February 20, 2019 . Bhavana Acharya

What

A multicap equity fund

 

Why

Performance pick-up over the past year. Among the few funds that are beating their benchmarks on a 1-year basis.

Among multicap funds today, UTI Equity holds a 1-year return of 3.8% at a time when most peers and the Nifty 500 TRI are sporting losses. This is a far cry from last February, when UTI Equity ranked in the bottom quartile on a 1-year basis, languishing below the Nifty 500 TRI.

Profit booking and exiting underperformers, as well as staying away from the more beaten-down sectors, helped performance. However, the fund’s long stretch of underperformance continues to subdue longer-term returns. The fund’s ability to maintain outperformance remains to be seen as well.

Changing strategy

UTI Equity is a multicap fund, under SEBI’s categorisation. The fund has maintained large-cap exposure at 61% of its portfolio over the past year, with 26% in midcap stocks. It aims at maintaining a large-cap allocation between 60-70%. To this extent, the fund is more aggressive than other multicap funds such as Franklin India Equity, Kotak Standard Multicap, or Mirae Asset India Equity.

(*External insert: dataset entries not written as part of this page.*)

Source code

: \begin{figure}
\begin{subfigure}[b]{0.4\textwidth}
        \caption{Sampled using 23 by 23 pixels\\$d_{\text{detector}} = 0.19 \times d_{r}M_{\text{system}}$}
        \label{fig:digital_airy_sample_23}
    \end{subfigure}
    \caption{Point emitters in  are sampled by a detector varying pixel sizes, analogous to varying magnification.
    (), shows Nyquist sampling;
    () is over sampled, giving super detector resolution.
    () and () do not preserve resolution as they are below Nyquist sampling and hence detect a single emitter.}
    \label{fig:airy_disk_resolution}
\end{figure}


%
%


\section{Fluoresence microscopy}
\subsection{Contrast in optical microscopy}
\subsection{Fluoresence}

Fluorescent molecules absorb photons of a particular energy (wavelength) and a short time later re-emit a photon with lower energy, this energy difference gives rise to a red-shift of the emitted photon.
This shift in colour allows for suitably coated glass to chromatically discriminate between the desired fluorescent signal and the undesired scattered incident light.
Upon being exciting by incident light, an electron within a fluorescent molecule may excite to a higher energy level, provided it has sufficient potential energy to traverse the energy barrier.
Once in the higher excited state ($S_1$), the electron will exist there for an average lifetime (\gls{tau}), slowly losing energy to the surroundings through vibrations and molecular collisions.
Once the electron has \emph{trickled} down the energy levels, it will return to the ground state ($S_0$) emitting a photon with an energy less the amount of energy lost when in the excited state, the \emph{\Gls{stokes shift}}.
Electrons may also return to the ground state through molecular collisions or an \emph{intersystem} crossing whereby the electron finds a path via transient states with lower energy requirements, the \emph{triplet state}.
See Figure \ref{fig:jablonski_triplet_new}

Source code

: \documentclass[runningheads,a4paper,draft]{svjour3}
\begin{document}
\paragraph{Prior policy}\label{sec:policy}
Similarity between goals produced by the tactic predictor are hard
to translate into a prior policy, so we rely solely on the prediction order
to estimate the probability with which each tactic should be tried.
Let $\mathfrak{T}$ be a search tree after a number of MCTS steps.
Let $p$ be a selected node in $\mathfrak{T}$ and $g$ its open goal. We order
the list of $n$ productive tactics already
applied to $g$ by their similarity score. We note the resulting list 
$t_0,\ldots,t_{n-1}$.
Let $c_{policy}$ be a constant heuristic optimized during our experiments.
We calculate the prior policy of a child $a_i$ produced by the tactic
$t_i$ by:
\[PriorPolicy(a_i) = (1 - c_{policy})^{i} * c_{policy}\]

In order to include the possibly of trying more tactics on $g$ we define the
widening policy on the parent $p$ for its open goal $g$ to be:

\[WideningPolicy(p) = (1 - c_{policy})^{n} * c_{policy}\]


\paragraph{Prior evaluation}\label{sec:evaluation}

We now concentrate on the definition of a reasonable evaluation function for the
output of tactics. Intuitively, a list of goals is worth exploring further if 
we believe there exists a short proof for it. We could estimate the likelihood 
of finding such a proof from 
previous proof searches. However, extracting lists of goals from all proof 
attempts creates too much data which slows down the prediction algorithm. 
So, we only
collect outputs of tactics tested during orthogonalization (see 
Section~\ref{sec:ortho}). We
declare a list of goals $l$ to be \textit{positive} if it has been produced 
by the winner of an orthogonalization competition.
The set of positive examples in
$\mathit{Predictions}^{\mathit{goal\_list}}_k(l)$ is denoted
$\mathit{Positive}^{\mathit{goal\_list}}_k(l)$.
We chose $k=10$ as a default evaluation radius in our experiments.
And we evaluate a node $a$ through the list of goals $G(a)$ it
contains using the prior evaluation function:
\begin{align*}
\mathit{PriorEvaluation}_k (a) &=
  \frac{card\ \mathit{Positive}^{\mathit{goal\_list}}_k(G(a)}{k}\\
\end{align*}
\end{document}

Earlier, the fund followed a value-based strategy. Sectors such as cement, construction, power, telecom, mining, and petroleum formed a large portion of the portfolio. In 2016, post a fund-manager change, stock picking strategy changed to a growth-based one. It placed higher importance on track record in and ability to sustain cash flow generation, higher return on capital and equity, higher earnings growth and visibility over the long term, stable management, higher quality, and so on.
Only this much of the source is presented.